TTABlog Test: Is RAILROAD RUM for Distilled Spirits Confusable with RAILROAD RED for Wine?
The USPTO refused to register the proposed mark RAILROAD RUM for "distilled spirits" (RUM disclaimed), finding confusion likely with the registered mark RAILROAD RED for "wines" (RED disclaimed). The Board found the marks to be confusingly similar, since they both are dominated by the word RAILROAD, the first and only distinctive word in each mark. But what about the goods? How do you think this came out? In re Wild West Spirits, LLC, Serial No. 90540784 (May 30, 2023) [not precedential] (Opinion by Judge Christen M. English).
Examining Attorney Olivia Lee submitted third-party website evidence showing that "some third-parties use the same mark to identify distilled spirits and wine." Applicant Wild West feebly criticized this evidence as “extrinsic," but the Board pointed out that evidence of third-party use of a single mark to identify both an applicant’s and registrant’s goods is commonly used to establish relatedness.

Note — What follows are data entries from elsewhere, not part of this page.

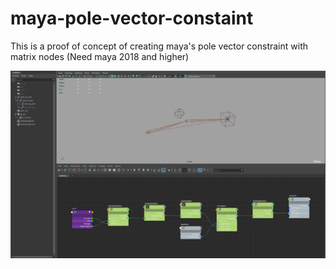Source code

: # maya-pole-vector-constaint
This is a proof of concept of creating maya's pole vector constraint with matrix nodes (Need maya 2018 and higher)

![](images/pole-vector-constraint-with-maya-nodes.png)
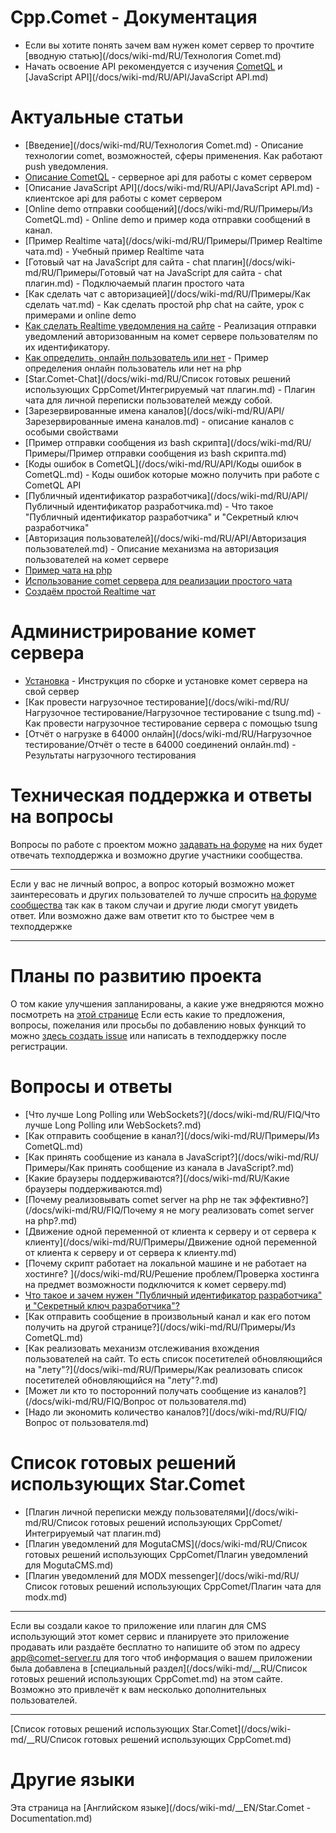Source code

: 
# Cpp.Comet - Документация

  * Если вы хотите понять зачем вам нужен комет сервер то прочтите [вводную статью](/docs/wiki-md/RU/Технология Comet.md)
  * Начать освоение API рекомендуется с изучения [CometQL](/docs/wiki-md/comet/CometQL.md) и [JavaScript API](/docs/wiki-md/RU/API/JavaScript API.md)


# Актуальные статьи

  * [Введение](/docs/wiki-md/RU/Технология Comet.md) - Описание технологии comet, возможностей, сферы применения. Как работают push уведомления.
  * [Описание CometQL](/docs/wiki-md/comet/CometQL.md) - серверное api для работы с комет сервером
  * [Описание JavaScript API](/docs/wiki-md/RU/API/JavaScript API.md)  - клиентское api для работы с комет сервером
  * [Online demo отправки сообщений](/docs/wiki-md/RU/Примеры/Из CometQL.md) - Online demo и пример кода отправки сообщений в канал.
  * [Пример Realtime чата](/docs/wiki-md/RU/Примеры/Пример Realtime чата.md) - Учебный пример Realtime чата
  * [Готовый чат на JavaScript для сайта - chat плагин](/docs/wiki-md/RU/Примеры/Готовый чат на JavaScript для сайта - chat плагин.md) - Подключаемый плагин простого чата
  * [Как сделать чат с авторизацией](/docs/wiki-md/RU/Примеры/Как сделать чат.md) - Как сделать простой php chat на сайте, урок с примерами и online demo
  * [Как сделать Realtime уведомления на сайте](http://dimasudarkin.ru/%D0%BA%D0%B0%D0%BA-%D1%81%D0%B4%D0%B5%D0%BB%D0%B0%D1%82%D1%8C-realtime-%D1%83%D0%B2%D0%B5%D0%B4%D0%BE%D0%BC%D0%BB%D0%B5%D0%BD%D0%B8%D1%8F-%D0%BD%D0%B0-%D1%81%D0%B0%D0%B9%D1%82%D0%B5/) - Реализация отправки уведомлений авторизованным на комет сервере пользователям по их идентификатору.
  * [Как определить, онлайн пользователь или нет](http://dimasudarkin.ru/%D0%BE%D0%BD%D0%BB%D0%B0%D0%B9%D0%BD-%D0%BF%D0%BE%D0%BB%D1%8C%D0%B7%D0%BE%D0%B2%D0%B0%D1%82%D0%B5%D0%BB%D1%8C-%D0%B8%D0%BB%D0%B8-%D0%BD%D0%B5%D1%82-php/) - Пример определения онлайн пользователь или нет на php
  * [Star.Comet-Chat](/docs/wiki-md/RU/Список готовых решений использующих CppComet/Интегрируемый чат плагин.md) - Плагин чата для личной переписки пользователей между собой.
  * [Зарезервированные имена каналов](/docs/wiki-md/RU/API/Зарезервированные имена каналов.md) - описание каналов с особыми свойствами
  * [Пример отправки сообщения из bash скрипта](/docs/wiki-md/RU/Примеры/Пример отправки сообщения из bash скрипта.md)
  * [Коды ошибок в CometQL](/docs/wiki-md/RU/API/Коды ошибок в CometQL.md) - Коды ошибок которые можно получить при работе с CometQL API
  * [Публичный идентификатор разработчика](/docs/wiki-md/RU/API/Публичный идентификатор разработчика.md) - Что такое "Публичный идентификатор разработчика" и "Секретный ключ разработчика"
  * [Авторизация пользователей](/docs/wiki-md/RU/API/Авторизация пользователей.md) - Описание механизма на авторизация пользователей на комет сервере 
  * [Пример чата на php](https://github.com/CppComet/php-chat-example)
  * [Использование comet сервера для реализации простого чата](https://habrahabr.ru/company/comet-server/blog/273573/)
  * [Создаём простой Realtime чат](https://habrahabr.ru/company/comet-server/blog/272817/)


# Администрирование комет сервера

  * [Установка](/docs/wiki-md/RU/Администрирование/Установка.md) - Инструкция по сборке и установке комет сервера на свой сервер
  * [Как провести нагрузочное тестирование](/docs/wiki-md/RU/Нагрузочное тестирование/Нагрузочное тестирование с tsung.md) - Как провести нагрузочное тестирование сервера с помощью tsung
  * [Отчёт о нагрузке в 64000 онлайн](/docs/wiki-md/RU/Нагрузочное тестирование/Отчёт о тесте в 64000 соединений онлайн.md) - Результаты нагрузочного тестирования

# Техническая поддержка и ответы на вопросы

Вопросы по работе с проектом можно [задавать на форуме](http://community.comet-server.com) на них будет отвечать техподдержка и возможно другие участники сообщества.


___
Если у вас не личный вопрос, а вопрос который возможно может заинтересовать и других пользователей то лучше спросить [на форуме сообщества](http://community.comet-server.com) так как в таком случаи и другие люди смогут увидеть ответ. Или возможно даже вам ответит кто то быстрее чем в техподдержке
___


# Планы по развитию проекта

О том какие улучшения запланированы, а какие уже внедряются можно посмотреть на [этой странице](https://github.com/CppComet/comet-server/projects/1)
Если есть какие то предложения, вопросы, пожелания или просьбы по добавлению новых функций то можно [здесь создать issue](https://github.com/CppComet/comet-server/issues) или написать в техподдержку после регистрации.

# Вопросы и ответы
  * [Что лучше Long Polling или WebSockets?](/docs/wiki-md/RU/FIQ/Что лучше Long Polling или WebSockets?.md)
  * [Как отправить сообщение в канал?](/docs/wiki-md/RU/Примеры/Из CometQL.md)
  * [Как принять сообщение из канала в JavaScript?](/docs/wiki-md/RU/Примеры/Как принять сообщение из канала в JavaScript?.md)
  * [Какие браузеры поддерживаются?](/docs/wiki-md/RU/Какие браузеры поддерживаются.md)
  * [Почему реализовывать comet server на php не так эффективно?](/docs/wiki-md/RU/FIQ/Почему я не могу реализовать comet server на php?.md)
  * [Движение одной переменной от клиента к серверу и от сервера к клиенту](/docs/wiki-md/RU/Примеры/Движение одной переменной от клиента к серверу и от сервера к клиенту.md)
  * [Почему скрипт работает на локальной машине и не работает на хостинге? ](/docs/wiki-md/RU/Решение проблем/Проверка хостинга на предмет возможности подключится к комет серверу.md)
  * [Что такое и зачем нужен "Публичный идентификатор разработчика" и "Секретный ключ разработчика"?](/docs/wiki-md/comet/faq/public_key.md)
  * [Как отправить сообщение в произвольный канал и как его потом получить на другой странице?](/docs/wiki-md/RU/Примеры/Из CometQL.md)
  * [Как реализовать механизм отслеживания вхождения пользователей на сайт. То есть список посетителей обновляющийся на "лету"?](/docs/wiki-md/RU/Примеры/Как реализовать  список посетителей обновляющийся на "лету"?.md) 
  * [Может ли кто то посторонний получать сообщение из каналов?](/docs/wiki-md/RU/FIQ/Вопрос от пользователя.md)
  * [Надо ли экономить количество каналов?](/docs/wiki-md/RU/FIQ/Вопрос от пользователя.md)
# Список готовых решений использующих Star.Comet
 
  * [Плагин личной переписки между пользователями](/docs/wiki-md/RU/Список готовых решений использующих CppComet/Интегрируемый чат плагин.md)
  * [Плагин уведомлений для MogutaCMS](/docs/wiki-md/RU/Список готовых решений использующих CppComet/Плагин уведомлений для MogutaCMS.md)
  * [Плагин уведомлений для MODX messenger](/docs/wiki-md/RU/Список готовых решений использующих CppComet/Плагин чата для modx.md)


___
Если вы создали какое то приложение или плагин для CMS использующий этот комет сервис и планируете это приложение продавать или раздаёте бесплатно то напишите об этом по адресу app@comet-server.ru для того чтоб информация о вашем приложении была добавлена в [специальный раздел](/docs/wiki-md/__RU/Список готовых решений использующих CppComet.md) на этом сайте.
Возможно это привлечёт к вам несколько дополнительных пользователей.
___

 
[Список готовых решений использующих Star.Comet](/docs/wiki-md/__RU/Список готовых решений использующих CppComet.md)
 
# Другие языки # 

Эта страница на [Английском языке](/docs/wiki-md/__EN/Star.Comet - Documentation.md)

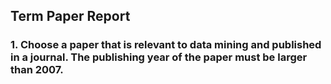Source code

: ## Term Paper Report
### 1. Choose a paper that is relevant to data mining and published in a journal. The publishing year of the paper must be larger than 2007.
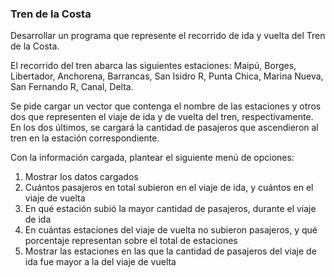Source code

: ### Tren de la Costa

Desarrollar un programa que represente el recorrido de ida y vuelta del Tren de la Costa.

El recorrido del tren abarca las siguientes estaciones: Maipú, Borges, Libertador, Anchorena, Barrancas, San Isidro R, Punta Chica, Marina Nueva, San Fernando R, Canal, Delta.

Se pide cargar un vector que contenga el nombre de las estaciones y otros dos que representen el viaje de ida y de vuelta del tren, respectivamente. En los dos últimos, se cargará la cantidad de pasajeros que ascendieron al tren en la estación correspondiente.

Con la información cargada, plantear el siguiente menú de opciones:

1. Mostrar los datos cargados
2. Cuántos pasajeros en total subieron en el viaje de ida, y cuántos en el viaje de vuelta
3. En qué estación subió la mayor cantidad de pasajeros, durante el viaje de ida
4. En cuántas estaciones del viaje de vuelta no subieron pasajeros, y qué porcentaje representan sobre el total de estaciones
5. Mostrar las estaciones en las que la cantidad de pasajeros del viaje de ida fue mayor a la del viaje de vuelta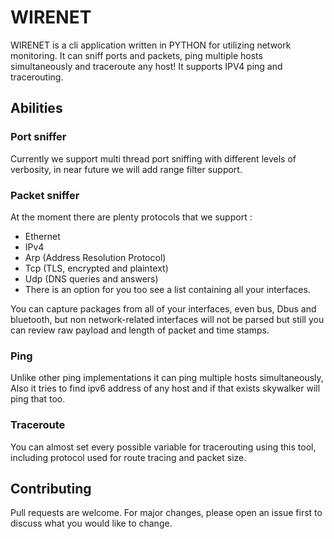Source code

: # WIRENET

WIRENET is a cli application written in PYTHON for utilizing network monitoring. It can sniff ports and packets, ping multiple hosts simultaneously and traceroute any host! It supports IPV4 ping and tracerouting.

## Abilities

### Port sniffer

Currently we support multi thread port sniffing with different levels of verbosity, in near future we will add range filter support.

### Packet sniffer

At the moment there are plenty protocols that we support :

* Ethernet
* IPv4
* Arp (Address Resolution Protocol)
* Tcp (TLS, encrypted and plaintext)
* Udp (DNS queries and answers)
* There is an option for you too see a list containing all your interfaces.

You can capture packages from all of your interfaces, even bus, Dbus and bluetooth, but non network-related interfaces will not be parsed but still you can review raw payload and length of packet and time stamps.

### Ping

Unlike other ping implementations it can ping multiple hosts simultaneously, Also it tries to find ipv6 address of any host and if that exists skywalker will ping that too.

### Traceroute

You can almost set every possible variable for tracerouting using this tool, including protocol used for route tracing and packet size.

## Contributing
Pull requests are welcome. For major changes, please open an issue first to discuss what you would like to change.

Wild West further asserted that the Examining Attorney introduced “a handful of cherry-picked” and “obscure” examples of relatedness, but the Board found that the evidence provided "a reasonable predicate supporting the Examining Attorney’s position on relatedness and shift[s] the burden to Applicant to rebut the evidence with competent evidence of its own."
Wild West also attacked the evidence as failing to demonstrate that “rye whiskey” and “red wine” are “regularly or predominantly sold” under the same marks. According to Wild West, "it is common knowledge that the vast majority of wine brands do not also sell rye whiskey or distilled spirits -- and vice versa, well known rye whiskey brands do not also sell red wines." However, as the Board pointed out, the application at issue is not limited to rye whiskey.
Lastly, Wild West asserted that the identified goods themselves are different, but the Board was not impressed. The issue at hand “is not whether purchasers would confuse the goods, but rather whether there is a likelihood of confusion as to the source of these goods"Because neither the application nor the cited registration includes limitations as to trade channels or classes of purchasers, the Board must presume "that the involved goods move in all the normal channels of trade for such goods – liquor stores, bars, restaurants and online retailers – and flow to the same classes of purchasers. Moreover, the same third-party Internet evidence referenced above demonstrates that wine and distilled spirits may be encountered by the same classes of consumers under the same marks in at least one common trade channel – the websites and physical locations of wineries and distilleries, i.e., producers and sellers of wine and distilled spirits."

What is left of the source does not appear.